(Plain-text document sources)
....

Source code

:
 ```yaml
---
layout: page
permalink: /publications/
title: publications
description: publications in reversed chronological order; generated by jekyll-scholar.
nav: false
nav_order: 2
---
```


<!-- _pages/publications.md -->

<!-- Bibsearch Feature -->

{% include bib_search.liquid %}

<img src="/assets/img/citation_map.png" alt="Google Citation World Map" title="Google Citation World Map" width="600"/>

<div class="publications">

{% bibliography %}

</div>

....

• About this task
Copy the entries exactly as they appear.

• Task result
Source code

:
 ```yaml
---
layout: page
permalink: /publications/
title: publications
description: publications in reversed chronological order; generated by jekyll-scholar.
nav: false
nav_order: 2
---
```


<!-- _pages/publications.md -->

<!-- Bibsearch Feature -->

{% include bib_search.liquid %}

<img src="/assets/img/citation_map.png" alt="Google Citation World Map" title="Google Citation World Map" width="600"/>

<div class="publications">

{% bibliography %}

</div>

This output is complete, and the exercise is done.